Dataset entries
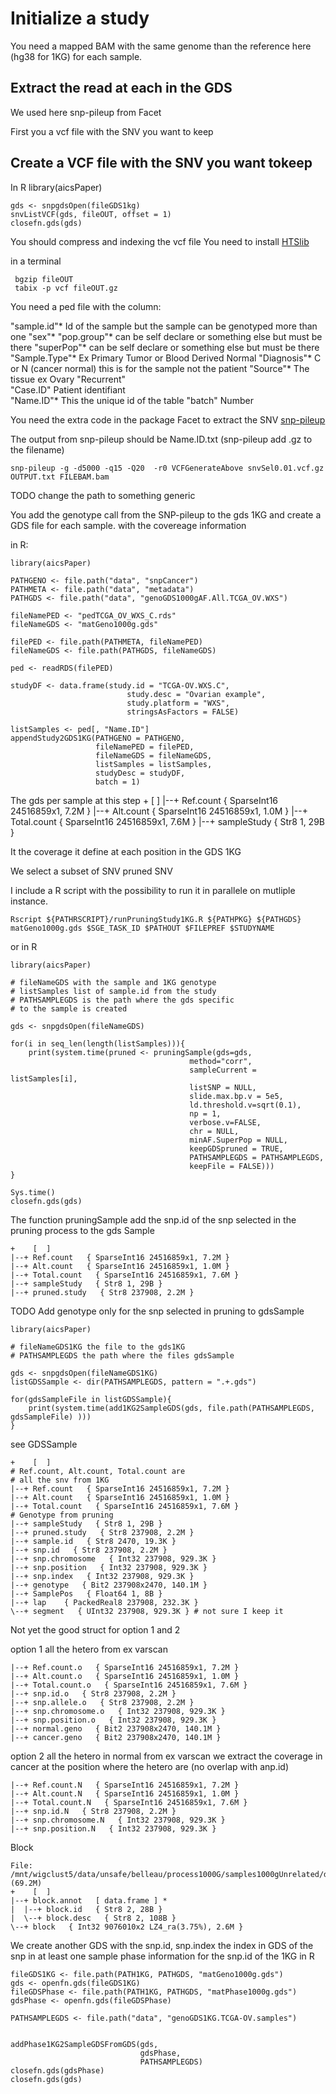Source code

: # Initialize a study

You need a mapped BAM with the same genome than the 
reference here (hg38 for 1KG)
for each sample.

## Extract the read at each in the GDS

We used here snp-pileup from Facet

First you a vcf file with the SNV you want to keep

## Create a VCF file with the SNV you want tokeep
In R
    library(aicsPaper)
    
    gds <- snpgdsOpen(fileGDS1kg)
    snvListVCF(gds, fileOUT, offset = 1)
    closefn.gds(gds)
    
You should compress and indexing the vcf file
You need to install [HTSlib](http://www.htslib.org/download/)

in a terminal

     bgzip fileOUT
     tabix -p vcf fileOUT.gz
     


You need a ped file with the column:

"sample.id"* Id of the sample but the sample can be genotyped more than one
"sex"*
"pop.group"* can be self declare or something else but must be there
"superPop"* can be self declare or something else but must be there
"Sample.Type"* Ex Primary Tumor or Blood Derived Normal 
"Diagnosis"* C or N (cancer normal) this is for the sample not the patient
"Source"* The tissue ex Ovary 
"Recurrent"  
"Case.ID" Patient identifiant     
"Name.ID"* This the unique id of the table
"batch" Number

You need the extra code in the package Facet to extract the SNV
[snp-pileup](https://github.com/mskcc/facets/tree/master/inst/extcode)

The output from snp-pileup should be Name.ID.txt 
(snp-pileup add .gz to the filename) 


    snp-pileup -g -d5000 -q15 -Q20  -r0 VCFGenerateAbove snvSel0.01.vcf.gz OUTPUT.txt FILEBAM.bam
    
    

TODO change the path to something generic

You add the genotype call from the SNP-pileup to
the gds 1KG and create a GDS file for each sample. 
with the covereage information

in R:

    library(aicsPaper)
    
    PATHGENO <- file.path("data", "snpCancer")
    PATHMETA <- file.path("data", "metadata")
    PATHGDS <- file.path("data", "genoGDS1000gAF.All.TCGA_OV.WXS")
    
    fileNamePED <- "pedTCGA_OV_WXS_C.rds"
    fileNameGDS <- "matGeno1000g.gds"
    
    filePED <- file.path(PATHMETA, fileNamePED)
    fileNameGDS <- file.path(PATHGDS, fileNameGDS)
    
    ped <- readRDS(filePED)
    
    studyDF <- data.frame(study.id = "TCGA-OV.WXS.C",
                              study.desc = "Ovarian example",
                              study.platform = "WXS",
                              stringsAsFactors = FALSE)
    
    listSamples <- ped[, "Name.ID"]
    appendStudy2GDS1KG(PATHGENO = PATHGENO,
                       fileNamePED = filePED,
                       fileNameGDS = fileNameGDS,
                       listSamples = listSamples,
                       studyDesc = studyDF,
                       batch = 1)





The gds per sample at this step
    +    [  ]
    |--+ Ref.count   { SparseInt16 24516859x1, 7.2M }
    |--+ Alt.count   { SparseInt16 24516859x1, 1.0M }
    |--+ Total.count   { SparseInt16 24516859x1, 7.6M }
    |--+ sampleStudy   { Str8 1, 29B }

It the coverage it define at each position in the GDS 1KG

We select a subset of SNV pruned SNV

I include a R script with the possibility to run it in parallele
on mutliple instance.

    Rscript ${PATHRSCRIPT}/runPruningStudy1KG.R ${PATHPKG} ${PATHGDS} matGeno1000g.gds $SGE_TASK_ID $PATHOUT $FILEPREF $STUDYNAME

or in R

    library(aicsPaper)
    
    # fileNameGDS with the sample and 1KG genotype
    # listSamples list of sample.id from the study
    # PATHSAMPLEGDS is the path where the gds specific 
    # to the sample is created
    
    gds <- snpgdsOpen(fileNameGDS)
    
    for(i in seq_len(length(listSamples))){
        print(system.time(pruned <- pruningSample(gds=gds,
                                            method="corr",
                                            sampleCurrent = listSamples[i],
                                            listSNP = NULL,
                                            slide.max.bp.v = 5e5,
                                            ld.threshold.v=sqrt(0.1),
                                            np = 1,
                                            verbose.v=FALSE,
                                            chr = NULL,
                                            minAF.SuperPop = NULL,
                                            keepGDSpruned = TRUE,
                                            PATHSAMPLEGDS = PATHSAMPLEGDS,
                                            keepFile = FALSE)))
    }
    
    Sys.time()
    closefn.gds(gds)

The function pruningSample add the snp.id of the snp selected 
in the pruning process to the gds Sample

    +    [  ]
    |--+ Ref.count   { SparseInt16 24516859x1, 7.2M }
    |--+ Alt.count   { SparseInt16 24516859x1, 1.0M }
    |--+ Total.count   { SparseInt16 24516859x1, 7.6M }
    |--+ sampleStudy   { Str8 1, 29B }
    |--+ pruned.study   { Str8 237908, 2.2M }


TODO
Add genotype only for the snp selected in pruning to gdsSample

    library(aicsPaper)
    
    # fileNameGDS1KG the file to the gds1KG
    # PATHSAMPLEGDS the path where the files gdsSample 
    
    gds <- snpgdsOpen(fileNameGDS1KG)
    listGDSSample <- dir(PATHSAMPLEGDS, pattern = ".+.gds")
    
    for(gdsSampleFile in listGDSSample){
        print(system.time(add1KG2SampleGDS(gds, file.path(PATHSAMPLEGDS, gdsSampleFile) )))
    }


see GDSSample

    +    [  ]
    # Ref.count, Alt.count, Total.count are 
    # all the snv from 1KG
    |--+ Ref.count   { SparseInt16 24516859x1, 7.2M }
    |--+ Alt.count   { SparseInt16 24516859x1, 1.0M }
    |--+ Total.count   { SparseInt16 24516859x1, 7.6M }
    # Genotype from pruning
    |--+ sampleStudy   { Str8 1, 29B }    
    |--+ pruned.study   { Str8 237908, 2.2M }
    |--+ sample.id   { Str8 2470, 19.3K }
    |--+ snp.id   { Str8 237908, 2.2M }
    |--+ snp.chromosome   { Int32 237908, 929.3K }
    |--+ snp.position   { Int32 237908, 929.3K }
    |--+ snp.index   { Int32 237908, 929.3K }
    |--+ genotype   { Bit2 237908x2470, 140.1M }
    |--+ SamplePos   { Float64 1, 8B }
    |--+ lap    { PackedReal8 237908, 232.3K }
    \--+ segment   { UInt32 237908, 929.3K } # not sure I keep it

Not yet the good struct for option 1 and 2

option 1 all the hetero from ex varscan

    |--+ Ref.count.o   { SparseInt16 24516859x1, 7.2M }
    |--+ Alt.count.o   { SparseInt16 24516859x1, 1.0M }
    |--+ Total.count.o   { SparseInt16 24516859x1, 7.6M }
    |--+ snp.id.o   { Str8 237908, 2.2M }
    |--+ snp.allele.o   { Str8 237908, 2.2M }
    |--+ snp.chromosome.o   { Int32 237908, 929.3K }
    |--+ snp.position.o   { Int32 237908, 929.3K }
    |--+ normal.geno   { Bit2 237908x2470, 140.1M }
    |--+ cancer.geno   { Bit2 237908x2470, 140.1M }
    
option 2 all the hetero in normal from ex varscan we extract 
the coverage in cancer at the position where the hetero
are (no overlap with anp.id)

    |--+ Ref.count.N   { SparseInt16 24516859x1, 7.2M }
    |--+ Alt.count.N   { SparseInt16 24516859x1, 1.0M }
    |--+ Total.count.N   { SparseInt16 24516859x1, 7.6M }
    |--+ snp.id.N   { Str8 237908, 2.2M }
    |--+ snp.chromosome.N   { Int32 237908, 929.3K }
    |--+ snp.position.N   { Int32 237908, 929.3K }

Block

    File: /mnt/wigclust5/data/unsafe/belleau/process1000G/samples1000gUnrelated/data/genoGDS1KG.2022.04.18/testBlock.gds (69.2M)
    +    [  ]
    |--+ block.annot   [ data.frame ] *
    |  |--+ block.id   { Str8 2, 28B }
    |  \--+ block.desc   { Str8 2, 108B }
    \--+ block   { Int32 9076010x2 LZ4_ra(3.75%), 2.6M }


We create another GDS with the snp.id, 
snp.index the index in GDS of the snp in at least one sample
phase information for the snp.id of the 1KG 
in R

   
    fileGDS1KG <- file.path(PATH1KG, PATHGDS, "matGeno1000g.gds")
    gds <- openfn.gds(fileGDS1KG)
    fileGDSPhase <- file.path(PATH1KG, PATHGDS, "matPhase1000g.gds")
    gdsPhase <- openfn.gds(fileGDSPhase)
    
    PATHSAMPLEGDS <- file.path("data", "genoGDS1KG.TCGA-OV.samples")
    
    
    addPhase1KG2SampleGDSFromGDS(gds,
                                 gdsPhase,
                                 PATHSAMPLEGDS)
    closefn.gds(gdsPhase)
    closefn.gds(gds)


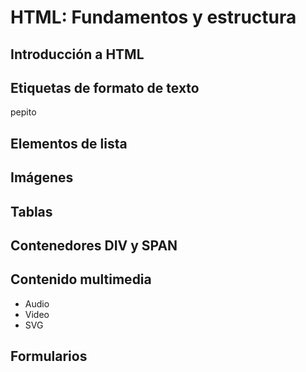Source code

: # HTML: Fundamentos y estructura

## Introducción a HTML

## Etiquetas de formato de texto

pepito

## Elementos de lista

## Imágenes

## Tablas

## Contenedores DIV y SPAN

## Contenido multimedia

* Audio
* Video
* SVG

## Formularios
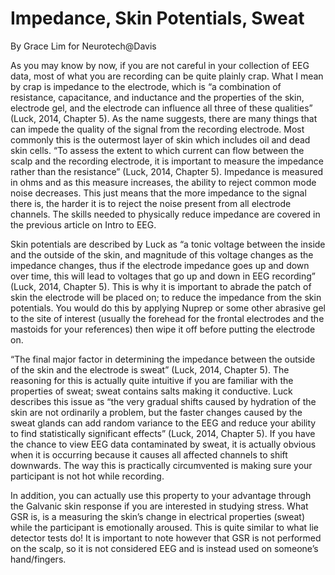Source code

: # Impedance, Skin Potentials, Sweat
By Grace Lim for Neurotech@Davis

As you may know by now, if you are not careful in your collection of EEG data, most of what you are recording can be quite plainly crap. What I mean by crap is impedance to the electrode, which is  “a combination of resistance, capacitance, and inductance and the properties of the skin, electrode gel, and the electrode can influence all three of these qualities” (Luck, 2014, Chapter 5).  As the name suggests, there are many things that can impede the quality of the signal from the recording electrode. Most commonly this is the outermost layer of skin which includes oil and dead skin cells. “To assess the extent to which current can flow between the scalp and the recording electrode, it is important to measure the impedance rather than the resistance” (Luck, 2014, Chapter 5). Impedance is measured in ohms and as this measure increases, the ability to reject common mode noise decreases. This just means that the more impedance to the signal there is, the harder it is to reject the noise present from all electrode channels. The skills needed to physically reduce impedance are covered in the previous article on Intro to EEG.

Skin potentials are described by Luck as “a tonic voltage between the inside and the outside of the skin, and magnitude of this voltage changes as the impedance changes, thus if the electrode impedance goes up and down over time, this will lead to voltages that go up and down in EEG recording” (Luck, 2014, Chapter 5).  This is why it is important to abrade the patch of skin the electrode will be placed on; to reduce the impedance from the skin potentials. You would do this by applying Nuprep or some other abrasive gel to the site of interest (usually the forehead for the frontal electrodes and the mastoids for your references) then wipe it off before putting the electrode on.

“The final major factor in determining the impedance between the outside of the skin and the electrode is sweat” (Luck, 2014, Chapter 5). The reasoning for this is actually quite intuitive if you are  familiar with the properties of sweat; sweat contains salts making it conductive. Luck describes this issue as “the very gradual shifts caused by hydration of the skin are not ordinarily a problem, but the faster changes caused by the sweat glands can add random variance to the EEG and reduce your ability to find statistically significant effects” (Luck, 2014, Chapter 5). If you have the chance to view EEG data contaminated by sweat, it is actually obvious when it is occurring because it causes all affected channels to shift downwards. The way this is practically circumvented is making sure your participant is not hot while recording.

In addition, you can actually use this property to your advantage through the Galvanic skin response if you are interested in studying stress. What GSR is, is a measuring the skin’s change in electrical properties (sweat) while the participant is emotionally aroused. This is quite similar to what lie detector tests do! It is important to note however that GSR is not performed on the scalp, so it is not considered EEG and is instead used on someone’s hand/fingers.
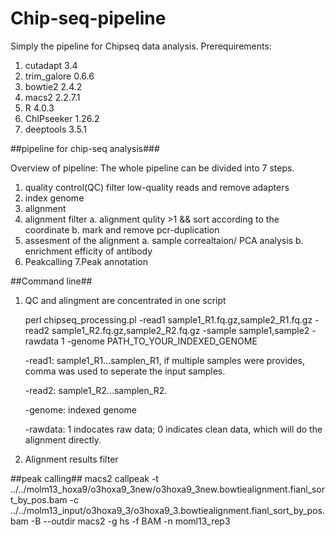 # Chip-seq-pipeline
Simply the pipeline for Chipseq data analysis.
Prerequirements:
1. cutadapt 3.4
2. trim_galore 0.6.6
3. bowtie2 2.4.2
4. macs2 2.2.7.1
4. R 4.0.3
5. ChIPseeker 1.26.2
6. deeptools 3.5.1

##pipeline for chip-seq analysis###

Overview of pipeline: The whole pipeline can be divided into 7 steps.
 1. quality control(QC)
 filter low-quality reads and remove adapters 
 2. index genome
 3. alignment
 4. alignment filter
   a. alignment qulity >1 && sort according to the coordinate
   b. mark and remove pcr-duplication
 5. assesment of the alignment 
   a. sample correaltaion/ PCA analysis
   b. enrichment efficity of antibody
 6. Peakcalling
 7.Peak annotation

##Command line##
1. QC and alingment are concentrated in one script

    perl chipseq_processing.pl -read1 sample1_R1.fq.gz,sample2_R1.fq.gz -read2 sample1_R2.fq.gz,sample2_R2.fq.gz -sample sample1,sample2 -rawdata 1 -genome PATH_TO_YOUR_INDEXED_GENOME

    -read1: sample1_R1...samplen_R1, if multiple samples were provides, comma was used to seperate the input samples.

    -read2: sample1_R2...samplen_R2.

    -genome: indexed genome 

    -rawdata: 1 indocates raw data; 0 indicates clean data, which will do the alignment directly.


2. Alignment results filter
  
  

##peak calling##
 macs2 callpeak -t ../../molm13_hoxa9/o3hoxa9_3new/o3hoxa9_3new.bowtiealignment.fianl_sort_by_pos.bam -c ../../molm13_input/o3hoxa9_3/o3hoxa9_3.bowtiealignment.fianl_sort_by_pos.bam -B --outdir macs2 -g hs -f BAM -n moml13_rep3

Task requirements ::
Write out again only the lines from the one with "b. enrichment efficity of antibody" through the last line of the records above. Keep every word as it stands.

Final answer ::
   b. enrichment efficity of antibody
 6. Peakcalling
 7.Peak annotation

##Command line##
1. QC and alingment are concentrated in one script

    perl chipseq_processing.pl -read1 sample1_R1.fq.gz,sample2_R1.fq.gz -read2 sample1_R2.fq.gz,sample2_R2.fq.gz -sample sample1,sample2 -rawdata 1 -genome PATH_TO_YOUR_INDEXED_GENOME

    -read1: sample1_R1...samplen_R1, if multiple samples were provides, comma was used to seperate the input samples.

    -read2: sample1_R2...samplen_R2.

    -genome: indexed genome 

    -rawdata: 1 indocates raw data; 0 indicates clean data, which will do the alignment directly.


2. Alignment results filter
  
  

##peak calling##
 macs2 callpeak -t ../../molm13_hoxa9/o3hoxa9_3new/o3hoxa9_3new.bowtiealignment.fianl_sort_by_pos.bam -c ../../molm13_input/o3hoxa9_3/o3hoxa9_3.bowtiealignment.fianl_sort_by_pos.bam -B --outdir macs2 -g hs -f BAM -n moml13_rep3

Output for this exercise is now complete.